John Tory’s campaign hashtag, #WorkingforYou, was vague enough to be used by a variety of others on Twitter, as we show in this Tweet. This poor choice of hashtag impacted our evaluation of his technology litteracy, shown below.
Online Conversations Yield Civic Insights
As a research tool, Twitter is necessarily biased, because it’s used by a very small portion of Toronto residents yet it provides great insights into civic issues. Issues like the voting process came up regularly among concerned residents’ tweets. This is not a moot point, as voting participation in this Toronto election beat low participation rates witnessed in 2018 and 2016, at only 29%, as this Toronto Star article regrets.
Suggestions on increasing voting participation included offering longer hours – as voting started only at 10 am and closed at 8 PM in Toronto October 24. One also suggested allowing people to vote near their work place versus their residence, others to make voting day a weekend or if not, a holiday, to encourage more to vote.
A few tweets brought up they didn’t show up on voter lists.

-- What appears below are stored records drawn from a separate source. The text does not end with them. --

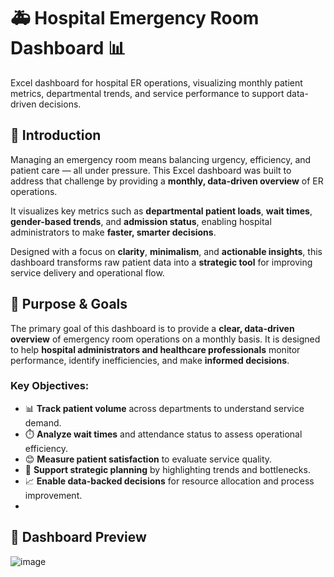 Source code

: # 🚑 Hospital Emergency Room Dashboard 📊  
Excel dashboard for hospital ER operations, visualizing monthly patient metrics, departmental trends, and service performance to support data-driven decisions.
## 🏥 Introduction

Managing an emergency room means balancing urgency, efficiency, and patient care — all under pressure. This Excel dashboard was built to address that challenge by providing a **monthly, data-driven overview** of ER operations.

It visualizes key metrics such as **departmental patient loads**, **wait times**, **gender-based trends**, and **admission status**, enabling hospital administrators to make **faster, smarter decisions**.

Designed with a focus on **clarity**, **minimalism**, and **actionable insights**, this dashboard transforms raw patient data into a **strategic tool** for improving service delivery and operational flow.

## 🎯 Purpose & Goals

The primary goal of this dashboard is to provide a **clear, data-driven overview** of emergency room operations on a monthly basis. It is designed to help **hospital administrators and healthcare professionals** monitor performance, identify inefficiencies, and make **informed decisions**.

### Key Objectives:
- 📊 **Track patient volume** across departments to understand service demand.
- ⏱️ **Analyze wait times** and attendance status to assess operational efficiency.
- 😊 **Measure patient satisfaction** to evaluate service quality.
- 🧠 **Support strategic planning** by highlighting trends and bottlenecks.
- 📈 **Enable data-backed decisions** for resource allocation and process improvement.
- 
## 📸 Dashboard Preview
![image](https://github.com/user-attachments/assets/4ea52d2e-58fc-46f4-ba6a-34690e96f171)

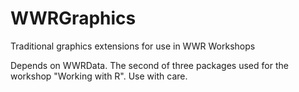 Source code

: # WWRGraphics

Traditional graphics extensions for use in WWR Workshops

Depends on WWRData. The second of three packages used
for the workshop "Working with R".  Use with care.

A few journalists specialized in urban planning and Toronto are highly present on Twitter to help bring up the issues that matter in the city. Tech for Good Canada’s Twitter account featured their insights.
Public conversations on the Toronto Election on TikTok
Surprising as it may seem, there is a discussion of issues facing Toronto among TikTokers. One TV personality and social media influencer, Tracy Moore, spoke in one of her TikToks about making Toronto livable again and gathered thousands of comments.
What we didn’t track: Private Social Media conversations on the Toronto 22 Election
What we have not assessed are the private conversations, in Facebook groups for example, on issues and candidates in the 2022 Toronto mayoral race. This is unaccessible to us, outside of a request for private data. A “fake research request” for Facebook data is what provoked the Cambridge Analytica scandal, so we avoided this route at present.
What we didn’t track: Hidden Political Issues Campaigns Online
What we also have not been able to assess are the advertising campaigns, on the web and Facebook, that may touch on election issues like Toronto housing, real estate, property taxes, traffic and public transit, but have not been labelled as political campaigns in the Facebook ads database. These covert ad campaigns can take the form of sponsored Facebook posts from interest groups with names similar to ” Stronger Toronto ” which are in fact put in place by candidates or private companies and seek to influence the outcome of a public event: a new law, regulation or election.
For a past Canadian example, read Pro Publica’s article here how AirBnb’s marketing bought Facebook ads, apparently from an “interest group” called ” AirBnb Citizen” that itself created in 2017 in an effort to influence the outcome of a vote on restricting AirBnb rentals in Toronto.
II. Inclusion of Technology in Candidate Platforms
Technology is a means to better city management and planning today. When a resident has the option to book a barbecue in a park with a few clicks, the city works best. When a city’s residents and even businesses can access a municipal wifi, free of charge, it opens up possibilities for underprivileged individuals.
Implementing technology in city planning requires an informed approach in order to be used for the common good. Many pitfalls can happen, especially cost-overruns and lack of diversity in designing Tech solutions .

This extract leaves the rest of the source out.